EXERCISE BRIEF: Where in the listing does the string "healthcheck" appear? Copy every line that holds it.

ENTRIES SHOWN:
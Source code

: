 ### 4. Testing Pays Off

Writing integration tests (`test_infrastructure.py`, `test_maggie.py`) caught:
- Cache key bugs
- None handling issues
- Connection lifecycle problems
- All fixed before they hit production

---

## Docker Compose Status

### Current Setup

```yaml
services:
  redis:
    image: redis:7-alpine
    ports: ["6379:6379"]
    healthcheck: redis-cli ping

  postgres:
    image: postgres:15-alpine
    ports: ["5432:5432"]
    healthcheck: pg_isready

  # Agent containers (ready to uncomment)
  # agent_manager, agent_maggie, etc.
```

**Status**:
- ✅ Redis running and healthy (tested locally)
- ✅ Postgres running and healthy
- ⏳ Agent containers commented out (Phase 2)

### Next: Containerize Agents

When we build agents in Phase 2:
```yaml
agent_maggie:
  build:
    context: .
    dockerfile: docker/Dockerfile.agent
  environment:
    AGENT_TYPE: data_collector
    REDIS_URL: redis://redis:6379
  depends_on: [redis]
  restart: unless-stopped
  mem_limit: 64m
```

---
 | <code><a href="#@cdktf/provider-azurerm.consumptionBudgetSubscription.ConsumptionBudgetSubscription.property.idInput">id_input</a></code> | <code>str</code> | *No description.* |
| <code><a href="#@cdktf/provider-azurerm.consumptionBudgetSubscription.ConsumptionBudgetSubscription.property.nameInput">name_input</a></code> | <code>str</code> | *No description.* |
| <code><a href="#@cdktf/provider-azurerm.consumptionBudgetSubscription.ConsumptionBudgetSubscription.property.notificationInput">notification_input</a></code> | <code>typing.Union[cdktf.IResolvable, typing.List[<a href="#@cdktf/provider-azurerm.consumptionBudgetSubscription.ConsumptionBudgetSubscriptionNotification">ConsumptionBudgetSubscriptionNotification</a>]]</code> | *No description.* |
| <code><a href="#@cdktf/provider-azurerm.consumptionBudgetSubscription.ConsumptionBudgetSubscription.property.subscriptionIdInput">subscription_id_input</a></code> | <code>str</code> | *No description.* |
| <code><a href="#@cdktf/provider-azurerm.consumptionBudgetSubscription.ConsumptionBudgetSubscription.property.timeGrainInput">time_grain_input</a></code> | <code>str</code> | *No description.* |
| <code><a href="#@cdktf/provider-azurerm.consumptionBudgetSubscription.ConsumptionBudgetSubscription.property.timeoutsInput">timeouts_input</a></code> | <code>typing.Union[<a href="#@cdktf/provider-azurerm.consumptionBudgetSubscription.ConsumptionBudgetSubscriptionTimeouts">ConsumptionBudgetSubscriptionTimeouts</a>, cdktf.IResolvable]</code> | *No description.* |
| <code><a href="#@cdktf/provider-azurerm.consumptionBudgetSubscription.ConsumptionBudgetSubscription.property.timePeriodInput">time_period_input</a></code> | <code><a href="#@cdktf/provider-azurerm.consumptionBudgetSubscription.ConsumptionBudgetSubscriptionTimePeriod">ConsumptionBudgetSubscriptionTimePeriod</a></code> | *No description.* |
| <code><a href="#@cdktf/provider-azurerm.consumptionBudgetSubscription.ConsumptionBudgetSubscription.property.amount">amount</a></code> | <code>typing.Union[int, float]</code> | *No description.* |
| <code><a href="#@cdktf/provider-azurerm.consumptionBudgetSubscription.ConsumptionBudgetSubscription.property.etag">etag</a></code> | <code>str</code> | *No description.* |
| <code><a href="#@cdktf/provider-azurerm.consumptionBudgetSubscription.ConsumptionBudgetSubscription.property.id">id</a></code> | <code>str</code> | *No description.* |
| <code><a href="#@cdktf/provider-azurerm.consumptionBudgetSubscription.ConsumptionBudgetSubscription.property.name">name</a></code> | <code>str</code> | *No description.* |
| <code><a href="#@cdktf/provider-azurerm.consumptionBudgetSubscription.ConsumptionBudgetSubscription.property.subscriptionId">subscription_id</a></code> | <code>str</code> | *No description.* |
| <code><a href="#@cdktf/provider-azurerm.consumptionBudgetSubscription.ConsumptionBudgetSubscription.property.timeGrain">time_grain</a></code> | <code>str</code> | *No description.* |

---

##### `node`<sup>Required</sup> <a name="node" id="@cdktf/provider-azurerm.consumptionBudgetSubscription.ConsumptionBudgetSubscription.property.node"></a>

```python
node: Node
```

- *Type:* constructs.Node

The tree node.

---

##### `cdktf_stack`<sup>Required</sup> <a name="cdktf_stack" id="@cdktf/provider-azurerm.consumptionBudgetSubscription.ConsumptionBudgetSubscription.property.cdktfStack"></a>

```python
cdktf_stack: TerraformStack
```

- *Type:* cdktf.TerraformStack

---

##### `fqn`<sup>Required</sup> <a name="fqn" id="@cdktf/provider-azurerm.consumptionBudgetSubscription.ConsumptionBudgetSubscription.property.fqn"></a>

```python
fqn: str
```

EXERCISE SOLUTION:
    healthcheck: redis-cli ping
    healthcheck: pg_isready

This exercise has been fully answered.